Judge of the High Court
- Incumbent
- Assumed office 25 July 2013
- Nominated by: Government of Ireland
- Appointed by: Michael D. Higgins

Personal details
- Born: 1961 (age 64–65)
- Education: University College Dublin; King's Inns;

= Anthony Barr (judge) =

Irish barrister, High Court judge since 2013

Anthony Barr (born 1961) is an Irish judge who has served as a Judge of the High Court since July 2013.

==Early life==
Barr grew up in Foxrock, Dublin 18. His father Robert Barr, who was married to Mary Roche, was also a High Court judge and conducted the Barr Tribunal. His grandfather Robert Barr was part of the A.G. Barr family which created Irn-Bru.

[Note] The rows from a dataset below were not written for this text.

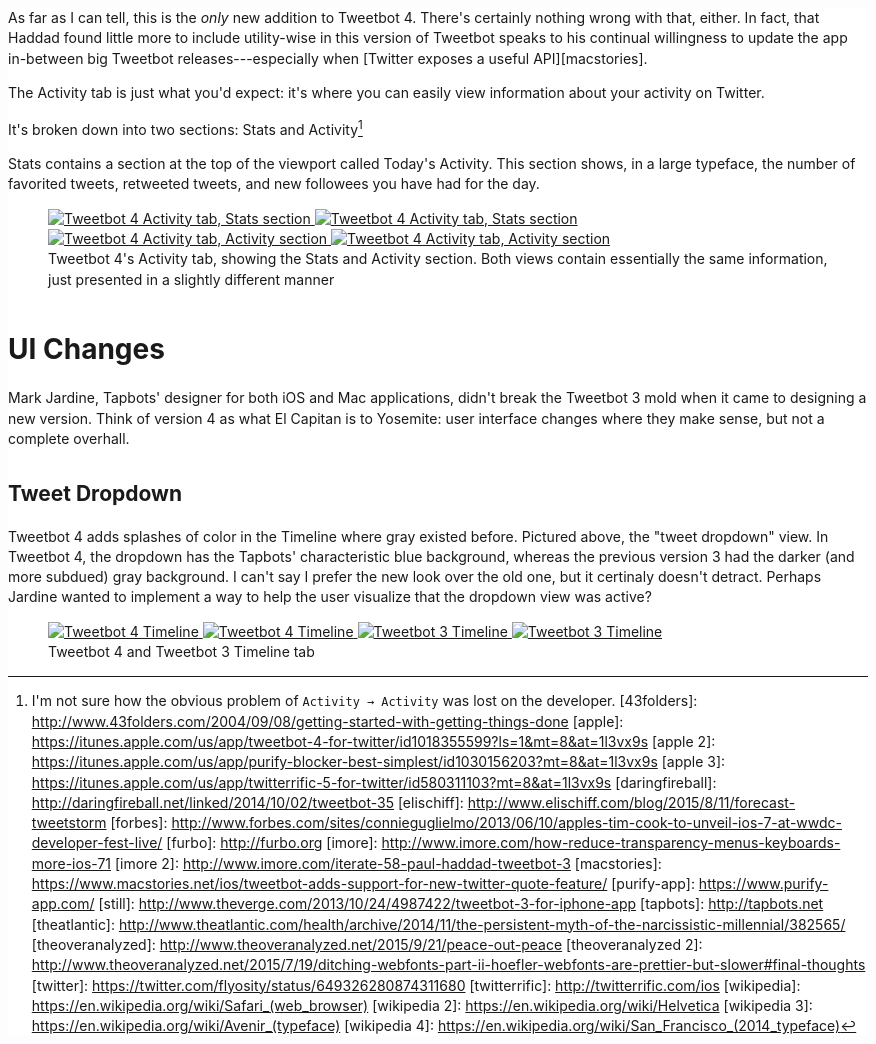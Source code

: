 As far as I can tell, this is the *only* new addition to Tweetbot 4. There's certainly nothing wrong with that, either. In fact, that Haddad found little more to include utility-wise in this version of Tweetbot speaks to his continual willingness to update the app in-between big Tweetbot releases---especially when [Twitter exposes a useful API][macstories].

The Activity tab is just what you'd expect: it's where you can easily view information about your activity on Twitter. 

It's broken down into two sections: Stats and Activity[^what]

Stats contains a section at the top of the viewport called Today's Activity. This section shows, in a large typeface, the number of favorited tweets, retweeted tweets, and new followees you have had for the day.

<figure class="inlinetwo">
	<a class="nohover" href="http://d.pr/i/52Oc+">
		<img class="screenshot lazy" data-original="http://d.pr/i/52Oc+" alt="Tweetbot 4 Activity tab, Stats section">
			<noscript><img class="screenshot" src="http://d.pr/i/52Oc+" alt="Tweetbot 4 Activity tab, Stats section"></noscript>
	</a>
	<a class="nohover" href="http://d.pr/i/1fG8A+">
		<img class="screenshot lazy" data-original="http://d.pr/i/1fG8A+" alt="Tweetbot 4 Activity tab, Activity section">
			<noscript><img class="screenshot" src="http://d.pr/i/1fG8A+" alt="Tweetbot 4 Activity tab, Activity section"></noscript>
	</a>
	<figcaption>Tweetbot 4's Activity tab, showing the Stats and Activity section. Both views contain essentially the same information, just presented in a slightly different manner</figcaption>
</figure>

# UI Changes

Mark Jardine, Tapbots' designer for both iOS and Mac applications, didn't break the Tweetbot 3 mold when it came to designing a new version. Think of version 4 as what El Capitan is to Yosemite: user interface changes where they make sense, but not a complete overhall.

## Tweet Dropdown

Tweetbot 4 adds splashes of color in the Timeline where gray existed before. Pictured above, the "tweet dropdown" view. In Tweetbot 4, the dropdown has the Tapbots' characteristic blue background, whereas the previous version 3 had the darker (and more subdued) gray background. I can't say I prefer the new look over the old one, but it certinaly doesn't detract. Perhaps Jardine wanted to implement a way to help the user visualize that the dropdown view was active?

<figure class="inlinetwo">
	<a class="nohover" href="http://d.pr/i/J9lG+">
		<img class="screenshot lazy" data-original="http://d.pr/i/J9lG+" alt="Tweetbot 4 Timeline">
			<noscript><img class="screenshot" src="http://d.pr/i/J9lG+" alt="Tweetbot 4 Timeline"></noscript>
	</a>
	<a class="nohover" href="http://d.pr/i/17snp+">
		<img class="screenshot lazy" data-original="http://d.pr/i/17snp+" alt="Tweetbot 3 Timeline">
			<noscript><img class="screenshot" src="http://d.pr/i/17snp+" alt="Tweetbot 3 Timeline"></noscript>
	</a>
	<figcaption>Tweetbot 4 and Tweetbot 3 Timeline tab</figcaption>
</figure>


[^ts]: Incidentally, this is also a useful way to engage in an impromptu [Tweetstorm][elischiff].
[^wasnt]: I [wasn't alone in my choice][furbo], either. 
[^what]: I'm not sure how the obvious problem of `Activity → Activity` was lost on the developer. 
[43folders]: http://www.43folders.com/2004/09/08/getting-started-with-getting-things-done
[apple]: https://itunes.apple.com/us/app/tweetbot-4-for-twitter/id1018355599?ls=1&mt=8&at=1l3vx9s
[apple 2]: https://itunes.apple.com/us/app/purify-blocker-best-simplest/id1030156203?mt=8&at=1l3vx9s
[apple 3]: https://itunes.apple.com/us/app/twitterrific-5-for-twitter/id580311103?mt=8&at=1l3vx9s
[daringfireball]: http://daringfireball.net/linked/2014/10/02/tweetbot-35
[elischiff]: http://www.elischiff.com/blog/2015/8/11/forecast-tweetstorm
[forbes]: http://www.forbes.com/sites/connieguglielmo/2013/06/10/apples-tim-cook-to-unveil-ios-7-at-wwdc-developer-fest-live/
[furbo]: http://furbo.org
[imore]: http://www.imore.com/how-reduce-transparency-menus-keyboards-more-ios-71
[imore 2]: http://www.imore.com/iterate-58-paul-haddad-tweetbot-3
[macstories]: https://www.macstories.net/ios/tweetbot-adds-support-for-new-twitter-quote-feature/
[purify-app]: https://www.purify-app.com/
[still]: http://www.theverge.com/2013/10/24/4987422/tweetbot-3-for-iphone-app
[tapbots]: http://tapbots.net
[theatlantic]: http://www.theatlantic.com/health/archive/2014/11/the-persistent-myth-of-the-narcissistic-millennial/382565/
[theoveranalyzed]: http://www.theoveranalyzed.net/2015/9/21/peace-out-peace
[theoveranalyzed 2]: http://www.theoveranalyzed.net/2015/7/19/ditching-webfonts-part-ii-hoefler-webfonts-are-prettier-but-slower#final-thoughts
[twitter]: https://twitter.com/flyosity/status/649326280874311680
[twitterrific]: http://twitterrific.com/ios
[wikipedia]: https://en.wikipedia.org/wiki/Safari_(web_browser)
[wikipedia 2]: https://en.wikipedia.org/wiki/Helvetica
[wikipedia 3]: https://en.wikipedia.org/wiki/Avenir_(typeface)
[wikipedia 4]: https://en.wikipedia.org/wiki/San_Francisco_(2014_typeface)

He graduated from University College Dublin with a BCL in 1983. He subsequently obtained a Diploma in Arbitration from there in 2007. He attended the King's Inns and became a barrister in 1985.

==Legal career==
He became a senior counsel in 2004. He was counsel for the Morris Tribunal between 2002 and 2008.

He was vice-chairman of the Irish Branch of the Chartered Institute of Arbitrators at the time of his judicial nomination to the High Court.

==Judicial career==
He was appointed to the High Court in July 2013. He is a member of the Superior Courts Rules Committee at the Courts Service. He has heard cases including those related to medical negligence, personal injuries, judicial review, and bankruptcy.

He refused an application by John Delaney of the FAI against The Sunday Times to block the publication of details of a loan Delaney had provided to the organisation.